In this section, Lan fights the Last Battle.
Leane is about to order the retreat of the remaining Aes Sedai, until Egwene shows up, devastating the enemy with her sa’angreal. Even at this late stage of the story, two new Aes Sedai is named. As Keeper of the Chronicles for ten of the last twelve years, Leane has better reason than anyone to know every Aes Sedai’s name and face. Had she not named these two, it would have been out of place, and it would be equally out of place if readers only saw Aes Sedai they had already met.
Talmanes is leading the repair of the dragons. The return of the dragons offers some hope so it is well juxtaposed with Egwene’s return to the field of battle.

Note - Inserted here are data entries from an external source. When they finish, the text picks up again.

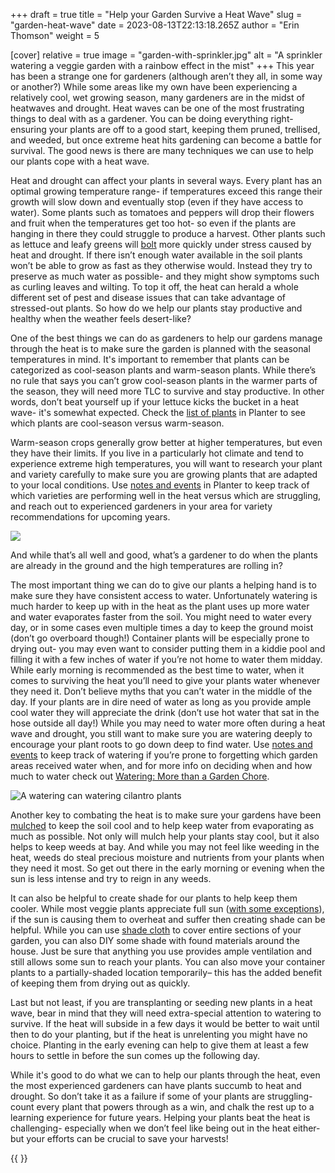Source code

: +++
draft = true
title = "Help your Garden Survive a Heat Wave"
slug = "garden-heat-wave"
date = 2023-08-13T22:13:18.265Z
author = "Erin Thomson"
weight = 5

[cover]
relative = true
image = "garden-with-sprinkler.jpg"
alt = "A sprinkler watering a veggie garden with a rainbow effect in the mist"
+++
This year has been a strange one for gardeners (although aren’t they all, in some way or another?) While some areas like my own have been experiencing a relatively cool, wet growing season, many gardeners are in the midst of heatwaves and drought. Heat waves can be one of the most frustrating things to deal with as a gardener. You can be doing everything right- ensuring your plants are off to a good start, keeping them pruned, trellised, and weeded, but once extreme heat hits gardening can become a battle for survival. The good news is there are many techniques we can use to help our plants cope with a heat wave.

Heat and drought can affect your plants in several ways. Every plant has an optimal growing temperature range- if temperatures exceed this range their growth will slow down and eventually stop (even if they have access to water). Some plants such as tomatoes and peppers will drop their flowers and fruit when the temperatures get too hot- so even if the plants are hanging in there they could struggle to produce a harvest. Other plants such as lettuce and leafy greens will [bolt](https://blog.planter.garden/posts/plant-bolting-a-seedy-situation/) more quickly under stress caused by heat and drought. If there isn’t enough water available in the soil plants won’t be able to grow as fast as they otherwise would. Instead they try to preserve as much water as possible- and they might show symptoms such as curling leaves and wilting. To top it off, the heat can herald a whole different set of pest and disease issues that can take advantage of stressed-out plants. So how do we help our plants stay productive and healthy when the weather feels desert-like?

One of the best things we can do as gardeners to help our gardens manage through the heat is to make sure the garden is planned with the seasonal temperatures in mind. It's important to remember that plants can be categorized as cool-season plants and warm-season plants. While there’s no rule that says you can’t grow cool-season plants in the warmer parts of the season, they will need more TLC to survive and stay productive. In other words, don’t beat yourself up if your lettuce kicks the bucket in a heat wave- it's somewhat expected. Check the [list of plants](https://planter.garden/plants) in Planter to see which plants are cool-season versus warm-season.

Warm-season crops generally grow better at higher temperatures, but even they have their limits. If you live in a particularly hot climate and tend to experience extreme high temperatures, you will want to research your plant and variety carefully to make sure you are growing plants that are adapted to your local conditions. Use [notes and events](https://info.planter.garden/notes-and-events/how-to/) in Planter to keep track of which varieties are performing well in the heat versus which are struggling, and reach out to experienced gardeners in your area for variety recommendations for upcoming years.

![](hot-pepper-plant.jpg)

And while that’s all well and good, what’s a gardener to do when the plants are already in the ground and the high temperatures are rolling in?

The most important thing we can do to give our plants a helping hand is to make sure they have consistent access to water. Unfortunately watering is much harder to keep up with in the heat as the plant uses up more water and water evaporates faster from the soil. You might need to water every day, or in some cases even multiple times a day to keep the ground moist (don’t go overboard though!) Container plants will be especially prone to drying out- you may even want to consider putting them in a kiddie pool and filling it with a few inches of water if you’re not home to water them midday. While early morning is recommended as the best time to water, when it comes to surviving the heat you’ll need to give your plants water whenever they need it. Don’t believe myths that you can’t water in the middle of the day. If your plants are in dire need of water as long as you provide ample cool water they will appreciate the drink (don’t use hot water that sat in the hose outside all day!) While you may need to water more often during a heat wave and drought, you still want to make sure you are watering deeply to encourage your plant roots to go down deep to find water. Use [notes and events](https://info.planter.garden/notes-and-events/how-to/) to keep track of watering if you’re prone to forgetting which garden areas received water when, and for more info on deciding when and how much to water check out [Watering: More than a Garden Chore](https://blog.planter.garden/posts/watering-more-than-a-garden-chore/).

![A watering can watering cilantro plants](watering-cilantro.jpg)

Another key to combating the heat is to make sure your gardens have been [mulched](https://blog.planter.garden/posts/mulching-a-must-for-your-garden/) to keep the soil cool and to help keep water from evaporating as much as possible. Not only will mulch help your plants stay cool, but it also helps to keep weeds at bay. And while you may not feel like weeding in the heat, weeds do steal precious moisture and nutrients from your plants when they need it most. So get out there in the early morning or evening when the sun is less intense and try to reign in any weeds.

It can also be helpful to create shade for our plants to help keep them cooler. While most veggie plants appreciate full sun ([with some exceptions](https://blog.planter.garden/posts/growing-vegetables-in-part-shade/)), if the sun is causing them to overheat and suffer then creating shade can be helpful. While you can use [shade cloth](https://www.amazon.com/s?k=shade+cloth) to cover entire sections of your garden, you can also DIY some shade with found materials around the house. Just be sure that anything you use provides ample ventilation and still allows some sun to reach your plants. You can also move your container plants to a partially-shaded location temporarily– this has the added benefit of keeping them from drying out as quickly.

Last but not least, if you are transplanting or seeding new plants in a heat wave, bear in mind that they will need extra-special attention to watering to survive. If the heat will subside in a few days it would be better to wait until then to do your planting, but if the heat is unrelenting you might have no choice. Planting in the early evening can help to give them at least a few hours to settle in before the sun comes up the following day.

While it's good to do what we can to help our plants through the heat, even the most experienced gardeners can have plants succumb to heat and drought. So don’t take it as a failure if some of your plants are struggling- count every plant that powers through as a win, and chalk the rest up to a learning experience for future years. Helping your plants beat the heat is challenging- especially when we don’t feel like being out in the heat either- but your efforts can be crucial to save your harvests!

{{ <affiliate> }}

Faile chases Aravine and the Horn, riding barebacked on Bela, the mare who has carried many of the heroes throughout their adventures. Stalwart Bela has always been dependable, like her owner Tam. Bela represents the way Rand was raised, his foundation and moral compass that will always carry him through and help him bear his burdens, which is why she has never faltered. Faile appeals to Bela to give her all in the chase: Faile scrambled to Bela’s side, cutting free the saddle – and all of its burdens – with a few swipes of the knife. And then, “Run, Bela,” Faile said. “If you’ve kept any strength back, now is the time to use it. Please. Run, girl. Run.” Bela’s imminent death signals the end of the last vestiges of Rand’s childhood.
Faile learns that Vanin and Harnan had just been hoping to steal back some tabac, not the Horn. They clear her a path, and she kills Aravine with a dagger in the back. Realizing there is no way she can escape her pursuers, she gives the Horn to Olver while she leads them away. She is certain they will kill her. The feeling of desperation is heavy, with Faile’s imminent death and this essential task passed into the hands of the meekest of heroes. “I’m sorry to place this upon you, little one. There is no one else. You did well earlier; you can do this. Take the Horn to Mat or all is lost.”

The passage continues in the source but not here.